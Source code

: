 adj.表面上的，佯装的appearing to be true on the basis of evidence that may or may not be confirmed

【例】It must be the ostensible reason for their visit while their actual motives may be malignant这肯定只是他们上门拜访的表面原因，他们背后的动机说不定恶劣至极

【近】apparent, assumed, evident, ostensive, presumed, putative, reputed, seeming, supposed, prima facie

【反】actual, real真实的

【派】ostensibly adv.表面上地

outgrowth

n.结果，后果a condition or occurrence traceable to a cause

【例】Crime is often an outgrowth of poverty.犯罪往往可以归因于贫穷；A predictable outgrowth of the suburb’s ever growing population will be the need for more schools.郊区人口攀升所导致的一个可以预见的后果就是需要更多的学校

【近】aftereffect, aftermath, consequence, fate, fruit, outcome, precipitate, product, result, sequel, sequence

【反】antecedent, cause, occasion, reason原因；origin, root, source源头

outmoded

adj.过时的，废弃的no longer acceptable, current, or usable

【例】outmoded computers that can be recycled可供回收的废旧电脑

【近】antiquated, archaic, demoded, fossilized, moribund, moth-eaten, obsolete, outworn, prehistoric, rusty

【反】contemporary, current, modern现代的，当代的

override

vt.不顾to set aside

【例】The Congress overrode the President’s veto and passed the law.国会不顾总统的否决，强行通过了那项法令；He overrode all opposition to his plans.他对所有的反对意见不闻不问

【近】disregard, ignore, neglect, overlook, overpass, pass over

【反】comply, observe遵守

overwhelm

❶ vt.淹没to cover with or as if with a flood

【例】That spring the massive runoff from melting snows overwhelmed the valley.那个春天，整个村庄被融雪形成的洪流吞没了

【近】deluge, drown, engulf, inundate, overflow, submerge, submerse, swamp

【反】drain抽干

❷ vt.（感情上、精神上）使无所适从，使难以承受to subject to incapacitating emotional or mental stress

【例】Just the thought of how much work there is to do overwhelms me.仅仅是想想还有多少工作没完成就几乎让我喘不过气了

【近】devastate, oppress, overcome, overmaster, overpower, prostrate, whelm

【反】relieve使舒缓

_REQUIREMENT_. An exact reproduction of all the entries above is required.

_ANSWER_.
Source code

: adj.表面上的，佯装的appearing to be true on the basis of evidence that may or may not be confirmed

【例】It must be the ostensible reason for their visit while their actual motives may be malignant这肯定只是他们上门拜访的表面原因，他们背后的动机说不定恶劣至极

【近】apparent, assumed, evident, ostensive, presumed, putative, reputed, seeming, supposed, prima facie

【反】actual, real真实的

【派】ostensibly adv.表面上地

outgrowth

n.结果，后果a condition or occurrence traceable to a cause

【例】Crime is often an outgrowth of poverty.犯罪往往可以归因于贫穷；A predictable outgrowth of the suburb’s ever growing population will be the need for more schools.郊区人口攀升所导致的一个可以预见的后果就是需要更多的学校

【近】aftereffect, aftermath, consequence, fate, fruit, outcome, precipitate, product, result, sequel, sequence

【反】antecedent, cause, occasion, reason原因；origin, root, source源头

outmoded

adj.过时的，废弃的no longer acceptable, current, or usable

【例】outmoded computers that can be recycled可供回收的废旧电脑

【近】antiquated, archaic, demoded, fossilized, moribund, moth-eaten, obsolete, outworn, prehistoric, rusty

【反】contemporary, current, modern现代的，当代的

override

vt.不顾to set aside

【例】The Congress overrode the President’s veto and passed the law.国会不顾总统的否决，强行通过了那项法令；He overrode all opposition to his plans.他对所有的反对意见不闻不问

【近】disregard, ignore, neglect, overlook, overpass, pass over

【反】comply, observe遵守

overwhelm

❶ vt.淹没to cover with or as if with a flood

【例】That spring the massive runoff from melting snows overwhelmed the valley.那个春天，整个村庄被融雪形成的洪流吞没了

【近】deluge, drown, engulf, inundate, overflow, submerge, submerse, swamp

【反】drain抽干

❷ vt.（感情上、精神上）使无所适从，使难以承受to subject to incapacitating emotional or mental stress

【例】Just the thought of how much work there is to do overwhelms me.仅仅是想想还有多少工作没完成就几乎让我喘不过气了

【近】devastate, oppress, overcome, overmaster, overpower, prostrate, whelm

【反】relieve使舒缓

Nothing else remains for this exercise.